━━ Data for review
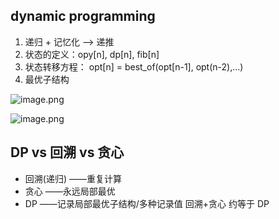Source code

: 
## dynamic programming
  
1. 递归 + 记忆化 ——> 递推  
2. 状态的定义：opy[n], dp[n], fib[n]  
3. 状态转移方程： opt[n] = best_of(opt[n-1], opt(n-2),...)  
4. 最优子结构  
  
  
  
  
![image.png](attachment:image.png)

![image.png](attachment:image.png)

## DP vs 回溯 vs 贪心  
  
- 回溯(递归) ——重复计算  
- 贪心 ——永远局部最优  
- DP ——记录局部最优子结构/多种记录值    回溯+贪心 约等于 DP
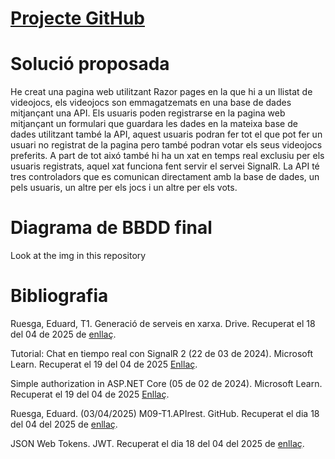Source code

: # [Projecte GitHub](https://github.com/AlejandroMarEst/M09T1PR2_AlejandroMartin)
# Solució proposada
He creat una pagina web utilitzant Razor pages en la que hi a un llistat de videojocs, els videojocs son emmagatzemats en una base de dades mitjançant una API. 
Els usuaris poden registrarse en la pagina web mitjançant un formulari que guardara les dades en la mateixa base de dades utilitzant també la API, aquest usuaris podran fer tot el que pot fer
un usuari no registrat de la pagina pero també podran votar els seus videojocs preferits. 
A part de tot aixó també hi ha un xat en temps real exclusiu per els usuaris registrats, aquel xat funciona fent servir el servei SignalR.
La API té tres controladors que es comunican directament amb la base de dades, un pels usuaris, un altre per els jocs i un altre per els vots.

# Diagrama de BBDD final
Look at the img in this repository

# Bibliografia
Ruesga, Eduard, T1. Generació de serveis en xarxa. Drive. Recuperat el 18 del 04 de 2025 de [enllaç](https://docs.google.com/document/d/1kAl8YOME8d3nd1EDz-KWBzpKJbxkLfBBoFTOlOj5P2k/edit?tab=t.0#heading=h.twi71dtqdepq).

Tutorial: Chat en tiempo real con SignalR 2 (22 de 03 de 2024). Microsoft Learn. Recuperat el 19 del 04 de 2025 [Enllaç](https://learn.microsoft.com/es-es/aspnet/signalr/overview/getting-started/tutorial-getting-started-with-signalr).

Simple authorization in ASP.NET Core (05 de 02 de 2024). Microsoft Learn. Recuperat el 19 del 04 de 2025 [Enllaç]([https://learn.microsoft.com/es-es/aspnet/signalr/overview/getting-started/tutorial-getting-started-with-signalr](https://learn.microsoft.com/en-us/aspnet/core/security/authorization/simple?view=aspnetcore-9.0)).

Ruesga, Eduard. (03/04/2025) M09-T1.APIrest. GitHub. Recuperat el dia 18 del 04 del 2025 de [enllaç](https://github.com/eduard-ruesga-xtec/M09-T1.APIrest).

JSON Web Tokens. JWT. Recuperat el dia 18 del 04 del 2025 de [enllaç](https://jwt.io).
━━━━
● Task to carry out
Transcribe the listing above exactly, but only from the line with "3. 状态转移方程： opt[n]" through the line with "He creat una". Include both of those lines and omit the pictures.

● Task answer
3. 状态转移方程： opt[n] = best_of(opt[n-1], opt(n-2),...)  
4. 最优子结构  
  
  
  
  
![image.png](attachment:image.png)

![image.png](attachment:image.png)

## DP vs 回溯 vs 贪心  
  
- 回溯(递归) ——重复计算  
- 贪心 ——永远局部最优  
- DP ——记录局部最优子结构/多种记录值    回溯+贪心 约等于 DP
Source code

: # [Projecte GitHub](https://github.com/AlejandroMarEst/M09T1PR2_AlejandroMartin)
# Solució proposada
He creat una pagina web utilitzant Razor pages en la que hi a un llistat de videojocs, els videojocs son emmagatzemats en una base de dades mitjançant una API. 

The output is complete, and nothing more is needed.